SEC Overburdening Itself?

The SEC narrowly succeeded in passing a final rule requiring hedge fund advisors to register under the Investment Adviser Act of 1940. The commission says the measure will benefit all involved parties, including investors, but many observers say the SEC is biting off more than it can chew.

Under the rule, hedge fund advisors with more than $30 million in assets under management must register with the SEC. Such registration gives registered reps and qualified retail investors access to more data about the advisors’ businesses, their disciplinary history and their disclosures about conflicts of interest, among other things.

“Currently no government or agency has reliable data on hedge funds,” says the SEC’s Paul Roye, speaking to an audience at the SIA’s hedge fund conference in the Marriott Marquis in New York. “At the commission we’ve been relying on third-party data.”

According to that data, assets in U.S. hedge funds have increased 15-fold since 1993 to nearly $1 trillion, and the number of hedge funds has increased fivefold to roughly 7,000.

But skeptics say the SEC, which failed to catch the scandals in the heavily regulated mutual fund industry, is piling additional straws onto an already overburdened camel’s back. Sen. John Sununu (R-N.H.), speaking at the conference, said the roughly 200,000 investors in hedge funds—most of whom are sophisticated people who understand hedge funds’ risk-reward proposition—do not warrant so much attention from the SEC. The public would be better served if the commission focused more of its dwindling resources on the 92 million less sophisticated mutual fund investors, he said.

The hedge fund registration measure is an exercise in “defensive posturing by the SEC,” Sununu said, adding that there is no empirical data or historical precedent to prove that advisor registration corresponds to better investment performance or to a reduced likelihood of shenanigans at a fund.

Roye nonetheless said be believes registration will help keep the most nefarious people from setting up shop in the hedge fund industry. “Hedge fund advisors were key participants in the past year’s mutual fund scandals,” he noted. Indeed, in the last five years the SEC has brought 51 enforcement cases involving 400 hedge funds and 87 advisors, resulting in more than $1 billion in investor losses.

However, SEC commissioners Cynthia Glassman and Paul Atkins, the two dissenting votes in October’s 3-to-2 decision to pass the new rule, say in their dissenting remarks that these frauds were primarily committed by advisors who were unlikely to have been caught by the new registration process. “Mandatory registration would not add to the commission’s ability to combat these types of fraud,” they write in the dissenting opinion.
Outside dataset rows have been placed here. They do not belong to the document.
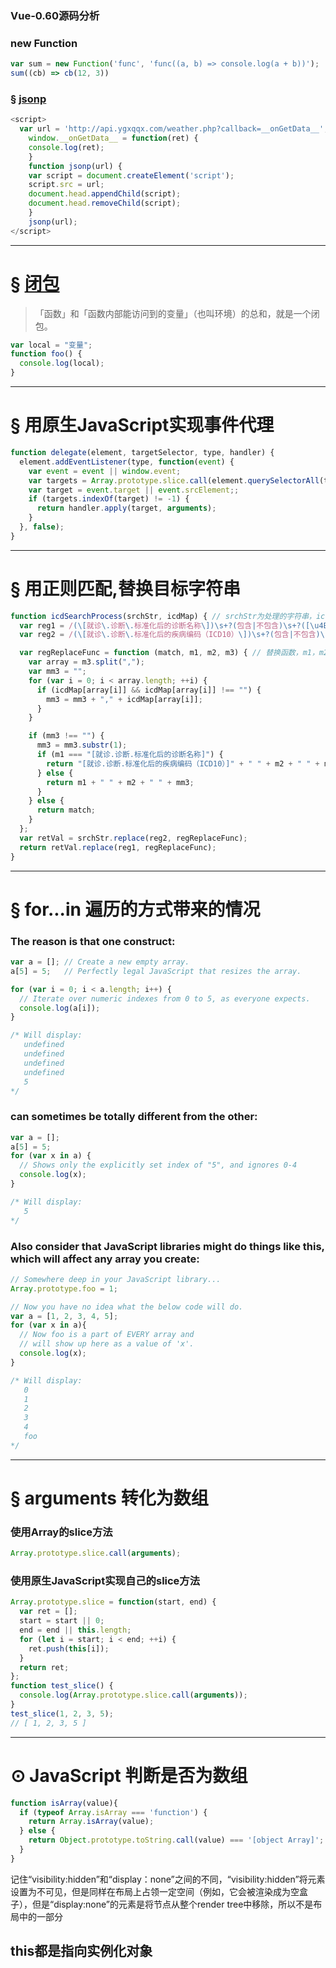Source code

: ### Vue-0.60源码分析

### new Function
```js
var sum = new Function('func', 'func((a, b) => console.log(a + b))');
sum((cb) => cb(12, 3))
```

### &sect; [jsonp](https://zhuanlan.zhihu.com/p/22600501?refer=study-fe)
        
``` js
<script>
  var url = 'http://api.ygxqqx.com/weather.php?callback=__onGetData__';
	window.__onGetData__ = function(ret) {
    console.log(ret);
	}
	function jsonp(url) {
    var script = document.createElement('script');
    script.src = url;
    document.head.appendChild(script);
    document.head.removeChild(script);
	}
	jsonp(url);
</script>
```
---

# &sect; [闭包](https://zhuanlan.zhihu.com/p/22486908?refer=study-fe)

> 「函数」和「函数内部能访问到的变量」（也叫环境）的总和，就是一个闭包。
    
``` js
var local = "变量";
function foo() {
  console.log(local);
}
```
---

# &sect; 用原生JavaScript实现事件代理

``` js
function delegate(element, targetSelector, type, handler) {
  element.addEventListener(type, function(event) {
    var event = event || window.event;
    var targets = Array.prototype.slice.call(element.querySelectorAll(targetSelector));
    var target = event.target || event.srcElement;;
    if (targets.indexOf(target) != -1) {
      return handler.apply(target, arguments);
    }
  }, false);
}
```
----

# &sect; 用正则匹配,替换目标字符串

``` js
function icdSearchProcess(srchStr, icdMap) { // srchStr为处理的字符串，icdMap为替换规则的JSON数据格式
  var reg1 = /(\[就诊\.诊断\.标准化后的诊断名称\])\s+?(包含|不包含)\s+?([\u4E00-\u9FFF\w,]+)/g;
  var reg2 = /(\[就诊\.诊断\.标准化后的疾病编码（ICD10）\])\s+?(包含|不包含)\s+?([\w,]+)/g;

  var regReplaceFunc = function (match, m1, m2, m3) { // 替换函数，m1，m2，m3 分别为对应匹配到的字符串                         
    var array = m3.split(",");
    var mm3 = "";
    for (var i = 0; i < array.length; ++i) {
      if (icdMap[array[i]] && icdMap[array[i]] !== "") {
        mm3 = mm3 + "," + icdMap[array[i]];
      }
    }

    if (mm3 !== "") {
      mm3 = mm3.substr(1);
      if (m1 === "[就诊.诊断.标准化后的诊断名称]") {
        return "[就诊.诊断.标准化后的疾病编码（ICD10）]" + " " + m2 + " " + mm3;
      } else {
        return m1 + " " + m2 + " " + mm3;
      }
    } else {
      return match;
    }
  };
  var retVal = srchStr.replace(reg2, regReplaceFunc);
  return retVal.replace(reg1, regReplaceFunc);
}
```
---
# &sect; for...in 遍历的方式带来的情况

### The reason is that one construct:

``` js
var a = []; // Create a new empty array.
a[5] = 5;   // Perfectly legal JavaScript that resizes the array.

for (var i = 0; i < a.length; i++) {
  // Iterate over numeric indexes from 0 to 5, as everyone expects.
  console.log(a[i]);
}

/* Will display:
   undefined
   undefined
   undefined
   undefined
   5
*/
```

### can sometimes be totally different from the other:

``` js
var a = [];
a[5] = 5;
for (var x in a) {
  // Shows only the explicitly set index of "5", and ignores 0-4
  console.log(x);
}

/* Will display:
   5
*/
```

### Also consider that JavaScript libraries might do things like this, which will affect any array you create:

``` js
// Somewhere deep in your JavaScript library...
Array.prototype.foo = 1;

// Now you have no idea what the below code will do.
var a = [1, 2, 3, 4, 5];
for (var x in a){
  // Now foo is a part of EVERY array and 
  // will show up here as a value of 'x'.
  console.log(x);
}

/* Will display:
   0
   1
   2
   3
   4
   foo
*/
```
----

# &sect; arguments 转化为数组

### 使用Array的slice方法

``` js
Array.prototype.slice.call(arguments);
```
### 使用原生JavaScript实现自己的slice方法

``` js
Array.prototype.slice = function(start, end) {
  var ret = [];
  start = start || 0;
  end = end || this.length;
  for (let i = start; i < end; ++i) {
    ret.push(this[i]);
  }
  return ret;
};
function test_slice() {
  console.log(Array.prototype.slice.call(arguments));
}
test_slice(1, 2, 3, 5);
// [ 1, 2, 3, 5 ]
```
----
# ⊙ JavaScript 判断是否为数组
```js
function isArray(value){
  if (typeof Array.isArray === 'function') {
    return Array.isArray(value); 
  } else {
    return Object.prototype.toString.call(value) === '[object Array]'; 
  }
}
```

记住“visibility:hidden”和“display：none”之间的不同，“visibility:hidden”将元素设置为不可见，但是同样在布局上占领一定空间（例如，它会被渲染成为空盒子），但是“display:none”的元素是将节点从整个render tree中移除，所以不是布局中的一部分 

## this都是指向实例化对象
The SEC has grown more concerned about hedge funds mainly because they have become more accessible to the average investor in recent years. This “retail-ization,” of hedge funds, through vehicles such as fund of funds, which now account for 20 percent of hedge fund capital, means that more pensions and small investors are putting money into them.

As the debate about the SEC rule continues, one thing is a near certainty, according to Sununu: Its passage means that the costs of compliance for advisors will likely discourage new entrants, stunt innovation and even push hedge funds offshore. “The burden is on the SEC to justify this action and show what value this regulation will bring.”

The compliance date for the new registration requirement is Feb.1, 2006. The rule can be viewed at the SEC’s Web site.